Records provided:
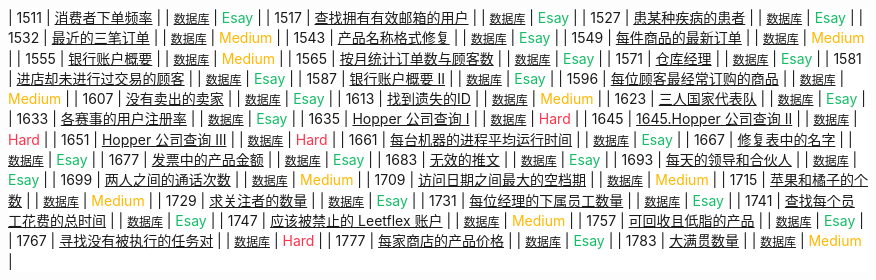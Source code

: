 | 1511 | [消费者下单频率](https://leetcode.com/problems/customer-order-frequency/) |  |  [`数据库`](/leetcode/outline/tag/database.md) | <font color=#15bd66>Esay</font> |
| 1517 | [查找拥有有效邮箱的用户](https://leetcode.com/problems/find-users-with-valid-e-mails/) |  |  [`数据库`](/leetcode/outline/tag/database.md) | <font color=#15bd66>Esay</font> |
| 1527 | [患某种疾病的患者](https://leetcode.com/problems/patients-with-a-condition/) |  |  [`数据库`](/leetcode/outline/tag/database.md) | <font color=#15bd66>Esay</font> |
| 1532 | [最近的三笔订单](https://leetcode.com/problems/the-most-recent-three-orders/) |  |  [`数据库`](/leetcode/outline/tag/database.md) | <font color=#ffb800>Medium</font> |
| 1543 | [产品名称格式修复](https://leetcode.com/problems/fix-product-name-format/) |  |  [`数据库`](/leetcode/outline/tag/database.md) | <font color=#15bd66>Esay</font> |
| 1549 | [每件商品的最新订单](https://leetcode.com/problems/the-most-recent-orders-for-each-product/) |  |  [`数据库`](/leetcode/outline/tag/database.md) | <font color=#ffb800>Medium</font> |
| 1555 | [银行账户概要](https://leetcode.com/problems/bank-account-summary/) |  |  [`数据库`](/leetcode/outline/tag/database.md) | <font color=#ffb800>Medium</font> |
| 1565 | [按月统计订单数与顾客数](https://leetcode.com/problems/unique-orders-and-customers-per-month/) |  |  [`数据库`](/leetcode/outline/tag/database.md) | <font color=#15bd66>Esay</font> |
| 1571 | [仓库经理](https://leetcode.com/problems/warehouse-manager/) |  |  [`数据库`](/leetcode/outline/tag/database.md) | <font color=#15bd66>Esay</font> |
| 1581 | [进店却未进行过交易的顾客](https://leetcode.com/problems/customer-who-visited-but-did-not-make-any-transactions/) |  |  [`数据库`](/leetcode/outline/tag/database.md) | <font color=#15bd66>Esay</font> |
| 1587 | [银行账户概要 II](https://leetcode.com/problems/bank-account-summary-ii/) |  |  [`数据库`](/leetcode/outline/tag/database.md) | <font color=#15bd66>Esay</font> |
| 1596 | [每位顾客最经常订购的商品](https://leetcode.com/problems/the-most-frequently-ordered-products-for-each-customer/) |  |  [`数据库`](/leetcode/outline/tag/database.md) | <font color=#ffb800>Medium</font> |
| 1607 | [没有卖出的卖家](https://leetcode.com/problems/sellers-with-no-sales/) |  |  [`数据库`](/leetcode/outline/tag/database.md) | <font color=#15bd66>Esay</font> |
| 1613 | [找到遗失的ID](https://leetcode.com/problems/find-the-missing-ids/) |  |  [`数据库`](/leetcode/outline/tag/database.md) | <font color=#ffb800>Medium</font> |
| 1623 | [三人国家代表队](https://leetcode.com/problems/all-valid-triplets-that-can-represent-a-country/) |  |  [`数据库`](/leetcode/outline/tag/database.md) | <font color=#15bd66>Esay</font> |
| 1633 | [各赛事的用户注册率](https://leetcode.com/problems/percentage-of-users-attended-a-contest/) |  |  [`数据库`](/leetcode/outline/tag/database.md) | <font color=#15bd66>Esay</font> |
| 1635 | [Hopper 公司查询 I](https://leetcode.com/problems/hopper-company-queries-i/) |  |  [`数据库`](/leetcode/outline/tag/database.md) | <font color=#ff334b>Hard</font> |
| 1645 | [1645.Hopper 公司查询 II](https://leetcode.com/problems/hopper-company-queries-ii/) |  |  [`数据库`](/leetcode/outline/tag/database.md) | <font color=#ff334b>Hard</font> |
| 1651 | [Hopper 公司查询 III](https://leetcode.com/problems/hopper-company-queries-iii/) |  |  [`数据库`](/leetcode/outline/tag/database.md) | <font color=#ff334b>Hard</font> |
| 1661 | [每台机器的进程平均运行时间](https://leetcode.com/problems/average-time-of-process-per-machine/) |  |  [`数据库`](/leetcode/outline/tag/database.md) | <font color=#15bd66>Esay</font> |
| 1667 | [修复表中的名字](https://leetcode.com/problems/fix-names-in-a-table/) |  |  [`数据库`](/leetcode/outline/tag/database.md) | <font color=#15bd66>Esay</font> |
| 1677 | [发票中的产品金额](https://leetcode.com/problems/products-worth-over-invoices/) |  |  [`数据库`](/leetcode/outline/tag/database.md) | <font color=#15bd66>Esay</font> |
| 1683 | [无效的推文](https://leetcode.com/problems/invalid-tweets/) |  |  [`数据库`](/leetcode/outline/tag/database.md) | <font color=#15bd66>Esay</font> |
| 1693 | [每天的领导和合伙人](https://leetcode.com/problems/daily-leads-and-partners/) |  |  [`数据库`](/leetcode/outline/tag/database.md) | <font color=#15bd66>Esay</font> |
| 1699 | [两人之间的通话次数](https://leetcode.com/problems/number-of-calls-between-two-persons/) |  |  [`数据库`](/leetcode/outline/tag/database.md) | <font color=#ffb800>Medium</font> |
| 1709 | [访问日期之间最大的空档期](https://leetcode.com/problems/biggest-window-between-visits/) |  |  [`数据库`](/leetcode/outline/tag/database.md) | <font color=#ffb800>Medium</font> |
| 1715 | [苹果和橘子的个数](https://leetcode.com/problems/count-apples-and-oranges/) |  |  [`数据库`](/leetcode/outline/tag/database.md) | <font color=#ffb800>Medium</font> |
| 1729 | [求关注者的数量](https://leetcode.com/problems/find-followers-count/) |  |  [`数据库`](/leetcode/outline/tag/database.md) | <font color=#15bd66>Esay</font> |
| 1731 | [每位经理的下属员工数量](https://leetcode.com/problems/the-number-of-employees-which-report-to-each-employee/) |  |  [`数据库`](/leetcode/outline/tag/database.md) | <font color=#15bd66>Esay</font> |
| 1741 | [查找每个员工花费的总时间](https://leetcode.com/problems/find-total-time-spent-by-each-employee/) |  |  [`数据库`](/leetcode/outline/tag/database.md) | <font color=#15bd66>Esay</font> |
| 1747 | [应该被禁止的 Leetflex 账户](https://leetcode.com/problems/leetflex-banned-accounts/) |  |  [`数据库`](/leetcode/outline/tag/database.md) | <font color=#ffb800>Medium</font> |
| 1757 | [可回收且低脂的产品](https://leetcode.com/problems/recyclable-and-low-fat-products/) |  |  [`数据库`](/leetcode/outline/tag/database.md) | <font color=#15bd66>Esay</font> |
| 1767 | [寻找没有被执行的任务对](https://leetcode.com/problems/find-the-subtasks-that-did-not-execute/) |  |  [`数据库`](/leetcode/outline/tag/database.md) | <font color=#ff334b>Hard</font> |
| 1777 | [每家商店的产品价格](https://leetcode.com/problems/products-price-for-each-store/) |  |  [`数据库`](/leetcode/outline/tag/database.md) | <font color=#15bd66>Esay</font> |
| 1783 | [大满贯数量](https://leetcode.com/problems/grand-slam-titles/) |  |  [`数据库`](/leetcode/outline/tag/database.md) | <font color=#ffb800>Medium</font> |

Task description: Output must be limited to the lines beginning with the one that contains "1747 | [应该被禁止的" and ending with the last line of the entries, reproduced exactly.

Answer below:
| 1747 | [应该被禁止的 Leetflex 账户](https://leetcode.com/problems/leetflex-banned-accounts/) |  |  [`数据库`](/leetcode/outline/tag/database.md) | <font color=#ffb800>Medium</font> |
| 1757 | [可回收且低脂的产品](https://leetcode.com/problems/recyclable-and-low-fat-products/) |  |  [`数据库`](/leetcode/outline/tag/database.md) | <font color=#15bd66>Esay</font> |
| 1767 | [寻找没有被执行的任务对](https://leetcode.com/problems/find-the-subtasks-that-did-not-execute/) |  |  [`数据库`](/leetcode/outline/tag/database.md) | <font color=#ff334b>Hard</font> |
| 1777 | [每家商店的产品价格](https://leetcode.com/problems/products-price-for-each-store/) |  |  [`数据库`](/leetcode/outline/tag/database.md) | <font color=#15bd66>Esay</font> |
| 1783 | [大满贯数量](https://leetcode.com/problems/grand-slam-titles/) |  |  [`数据库`](/leetcode/outline/tag/database.md) | <font color=#ffb800>Medium</font> |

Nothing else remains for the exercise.